Connect with us

Economy

CBN Faults JP Morgan’s $3.7bn Estimate of Nigeria’s Net Reserves

Published

on

CBN loans to FG

By Adedapo Adesanya

The Central Bank of Nigeria (CBN) has said the recent estimate of the country’s net external reserves by JP Morgan was “out of context”, and assured that there was no cause for panic.

Recall that Business Post earlier reported that the American investment bank said it estimated the value of Nigeria’s FX reserves at $3.7 billion against the $33.8 billion published by the apex bank.

Speaking on Money Line, a programme aired on Africa Independent Television (AIT), the Director of the Monetary Policy Department of CBN, Mr Hassan Mahmud, on Wednesday, said that fluctuations and liabilities encumbrances to the reserves were only natural and normal, adding that the apex bank built the reserves to defend the naira in terms of its value to other currencies.

He questioned the real intent of the report by the rating agency, saying, “Whether to rouse market sentiments, or whether to mislead the public?”

He stressed that the apex bank had tried as much as possible to be transparent in its operations.

Mr Mahmud also disclosed that CBN owned about 80 per cent of funds in reserves mainly to support the local currency in periods of volatility as well as boost the confidence of foreign investors, among others.

He stated, “We also read the JP Morgan numbers in-house, and we didn’t panic over that. That’s not the first time we have seen people and institutions reeling out numbers; they must have their intentions to do that, whether to rouse market sentiments or to mislead the public.

“But, the central bank has, as much as possible, tried to be transparent. What I will say about those numbers is that it is just funny in the sense that number one, reserves like any account balance, is a flow; there are changes that go within it at any particular time.

“Two, even if you have outstanding liabilities, you don’t mark the outstanding liabilities to market on a day and say this is your net balance.

“I can have $20 million in my account, and I owe someone maybe $13 million that is supposed to be paid in 2027; you can’t come in 2023 and say if I remove that $13 million, your money is $7 million or you are having $7 million.

“Now, I am not having $7 million; I am having $20 million. Because before I took a facility of $13 million, I know in the next three years, I will get $17 million, so I can pay you back.”

Mr Mahmud added, “But for you to come and tell me that no, your balance is $7 million and you can’t pay back in three years; it’s just putting it out of context.

“Yes, there are liabilities encumbrances to the reserves, which is normal. The CBN built the reserves to defend the naira in terms of its value to other currencies, and close to 80 per cent of the reserves is CBN’s funds.”

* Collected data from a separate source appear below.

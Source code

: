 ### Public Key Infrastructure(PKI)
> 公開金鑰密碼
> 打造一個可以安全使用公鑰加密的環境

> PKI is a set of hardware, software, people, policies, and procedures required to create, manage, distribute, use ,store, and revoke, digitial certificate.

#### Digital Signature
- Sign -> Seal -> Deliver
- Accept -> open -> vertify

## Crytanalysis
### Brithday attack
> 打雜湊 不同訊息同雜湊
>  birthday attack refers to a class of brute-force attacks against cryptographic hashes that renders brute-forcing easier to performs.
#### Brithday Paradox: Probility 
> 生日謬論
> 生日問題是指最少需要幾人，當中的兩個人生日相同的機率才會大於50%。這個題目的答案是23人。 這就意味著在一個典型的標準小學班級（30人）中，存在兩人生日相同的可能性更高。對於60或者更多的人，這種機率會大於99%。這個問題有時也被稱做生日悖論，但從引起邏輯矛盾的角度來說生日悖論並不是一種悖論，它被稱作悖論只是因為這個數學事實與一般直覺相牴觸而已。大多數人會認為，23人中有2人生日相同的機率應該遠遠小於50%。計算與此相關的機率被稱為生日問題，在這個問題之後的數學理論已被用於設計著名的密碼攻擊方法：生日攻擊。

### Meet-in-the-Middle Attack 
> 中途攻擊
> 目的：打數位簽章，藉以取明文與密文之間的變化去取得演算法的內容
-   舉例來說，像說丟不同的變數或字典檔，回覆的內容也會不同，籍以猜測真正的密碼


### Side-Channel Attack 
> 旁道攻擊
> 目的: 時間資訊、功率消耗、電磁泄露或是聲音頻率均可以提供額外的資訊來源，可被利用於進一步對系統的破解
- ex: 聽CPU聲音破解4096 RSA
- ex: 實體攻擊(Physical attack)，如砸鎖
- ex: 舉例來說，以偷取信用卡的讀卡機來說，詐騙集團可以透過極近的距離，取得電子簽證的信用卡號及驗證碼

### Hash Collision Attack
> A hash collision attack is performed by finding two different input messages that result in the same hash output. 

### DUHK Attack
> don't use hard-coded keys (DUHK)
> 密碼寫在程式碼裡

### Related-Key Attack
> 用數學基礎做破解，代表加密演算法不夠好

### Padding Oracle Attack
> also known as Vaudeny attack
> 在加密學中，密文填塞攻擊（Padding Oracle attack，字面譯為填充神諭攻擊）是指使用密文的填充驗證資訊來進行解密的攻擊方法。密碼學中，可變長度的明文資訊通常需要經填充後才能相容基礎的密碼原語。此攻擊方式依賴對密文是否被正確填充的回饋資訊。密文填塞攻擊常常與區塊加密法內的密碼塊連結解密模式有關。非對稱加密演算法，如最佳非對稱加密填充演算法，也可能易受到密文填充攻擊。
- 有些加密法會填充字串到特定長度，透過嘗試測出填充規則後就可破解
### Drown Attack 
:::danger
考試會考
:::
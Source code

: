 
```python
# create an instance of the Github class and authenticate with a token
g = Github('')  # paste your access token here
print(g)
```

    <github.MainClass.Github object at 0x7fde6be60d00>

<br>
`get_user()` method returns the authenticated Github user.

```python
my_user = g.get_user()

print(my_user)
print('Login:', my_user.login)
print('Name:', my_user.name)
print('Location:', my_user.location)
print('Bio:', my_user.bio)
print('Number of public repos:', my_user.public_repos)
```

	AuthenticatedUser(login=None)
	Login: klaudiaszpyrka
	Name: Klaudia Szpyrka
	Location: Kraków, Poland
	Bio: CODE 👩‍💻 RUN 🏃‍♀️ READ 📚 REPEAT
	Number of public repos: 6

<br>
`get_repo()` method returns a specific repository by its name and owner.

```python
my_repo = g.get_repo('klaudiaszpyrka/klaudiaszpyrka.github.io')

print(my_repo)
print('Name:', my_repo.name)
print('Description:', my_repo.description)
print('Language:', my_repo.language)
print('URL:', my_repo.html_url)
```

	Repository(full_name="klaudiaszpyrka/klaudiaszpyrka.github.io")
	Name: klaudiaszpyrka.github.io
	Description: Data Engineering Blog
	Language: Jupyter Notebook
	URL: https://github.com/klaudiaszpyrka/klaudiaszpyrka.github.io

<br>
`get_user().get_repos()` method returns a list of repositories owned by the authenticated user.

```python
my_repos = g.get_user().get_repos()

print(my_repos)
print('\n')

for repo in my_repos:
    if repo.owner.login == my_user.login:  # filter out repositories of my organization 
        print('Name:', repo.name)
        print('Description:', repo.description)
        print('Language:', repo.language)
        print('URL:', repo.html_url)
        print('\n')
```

The CBN director also said, “When the federal government or the oil export receipts come to Nigeria, it comes through the central bank. The CBN monetises that to naira, and the federal government spends the naira in the implementation of its budget.

“So, that dollar component sits with the central bank, and the purpose of the dollar component, one, is to build the confidence of the international community in the capability of the central bank to meet its trade commitment, and so you will see measurements around what months of imports either goods and services or goods only can your reserves cover?

“That gives some confidence to foreign investors trading with Nigerian investors in terms of import and export. Two, in the event that, for example, we have a float-managed exchange rate regime – in the event that the value of your currency is significantly depreciating or appreciating or whatever direction it is going – the central bank has the firepower to intervene in the market such that you bring the price to your expected or optimal equilibrium rate.”

Mr Mahmud further stated, “So, that is what the reserve is meant for – the reserve is not meant for just trading – in the event that there are also shortfalls in the build-up of those reserves, you can take a swap or other engagements that are legally allowed by the CBN Act over the short period of time.

“The exchange rate, like we mentioned several times, is also part of the tools to address price stability, including leading to inflation and all that.

“So, the reserves are tools we can comfortably use to build investors’ confidence in the Nigerian economy and also build the sovereign confidence in terms of our exposures to multilaterals the CBN is owing and service its debts.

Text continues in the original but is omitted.